Selon Mahan Ghafari, l’Organisation a enregistré plus de 7 500 décès supplémentaires pour l’automne 2019. La plupart des décès supplémentaires datent de novembre.

L’Organisation a enregistré 38 517 décès pour le mois persan d’Aban (23 octobre – 21 novembre). Pourtant, seulement 34 316 décès ont été enregistrés pour le mois persan de Mehr (23 septembre – 22 octobre) et seulement 33 615 décès pour le mois suivant (22 novembre – 21 décembre). Les données montrent qu’il y a eu 4 201 décès de plus au cours du mois persan d’Aban que le mois précédent, et 4 202 décès de plus que le mois suivant.

Par conséquent, le nombre des décès enregistrés en novembre 2019 est inhabituel.

Répression gouvernementale de novembre 2019

Les manifestations antigouvernementales ont balayé l’Iran en novembre 2019 lorsque les prix de l’essence ont triplé en une nuit.
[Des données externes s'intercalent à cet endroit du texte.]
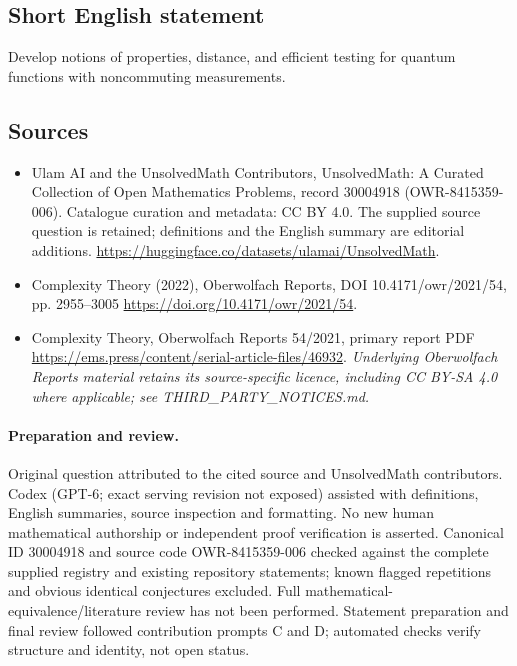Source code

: \documentclass[11pt]{article}
\begin{document}
\subsection{Short English statement}
Develop notions of properties, distance, and efficient testing for quantum functions with noncommuting measurements.
\subsection{Sources}
\begin{itemize}
\item[\hypertarget{source:30004918:1}{S1}] Ulam AI and the UnsolvedMath Contributors, UnsolvedMath: A Curated Collection of Open Mathematics Problems, record 30004918 (OWR-8415359-006). Catalogue curation and metadata: CC BY 4.0. The supplied source question is retained; definitions and the English summary are editorial additions.
\url{https://huggingface.co/datasets/ulamai/UnsolvedMath}.
\item[\hypertarget{source:30004918:2}{S2}] Complexity Theory (2022), Oberwolfach Reports, DOI 10.4171/owr/2021/54, pp. 2955--3005
\url{https://doi.org/10.4171/owr/2021/54}.
\item[\hypertarget{source:30004918:3}{S3}] Complexity Theory, Oberwolfach Reports 54/2021, primary report PDF
\url{https://ems.press/content/serial-article-files/46932}.
\textit{Underlying Oberwolfach Reports material retains its source-specific licence, including CC BY-SA 4.0 where applicable; see THIRD\_PARTY\_NOTICES.md.}
\end{itemize}
\paragraph{Preparation and review.}
Original question attributed to the cited source and UnsolvedMath contributors. Codex (GPT-6; exact serving revision not exposed) assisted with definitions, English summaries, source inspection and formatting. No new human mathematical authorship or independent proof verification is asserted. Canonical ID 30004918 and source code OWR-8415359-006 checked against the complete supplied registry and existing repository statements; known flagged repetitions and obvious identical conjectures excluded. Full mathematical-equivalence/literature review has not been performed. Statement preparation and final review followed contribution prompts C and D; automated checks verify structure and identity, not open status.
\label{end:30004918}
\end{document}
En l’espace de 3-4 jours, les forces gouvernementales ont massacré des hommes, des femmes et même des enfants qui se trouvaient dans les rues. Elles ont mis en place un black-out d’internet pour empêcher les séquences et les images de fuir vers le monde extérieur.

Le CNRI, basé à Paris, chapeaute les groupes d’opposition en exil qui cherchent à mettre fin au régime clérical iranien. Il a déclaré le 15 décembre 2019 que le régime des mollahs a tué plus de 1 500 civils pendant les manifestations.

Plus tard, le 23 décembre, Reuters a déclaré que les responsables du ministère iranien de l’Intérieur ont également déclaré que 1500 manifestants ont été tués pendant les trois à quatre jours de manifestations à travers le pays. Selon les informations de Reuters, Khamenei a réuni ses principaux responsables de la sécurité et du gouvernement et leur a donné l’ordre de « faire tout ce qu’il faut pour les arrêter. »

Les responsables iraniens ont démenti le bilan de Reuters. Sept mois plus tard, ils ont laissé entendre qu’environ 200 à 225 personnes avaient été tuées.

Amnesty International a déclaré en mars que 23 enfants figuraient parmi les personnes abattues dans les rues en novembre 2019.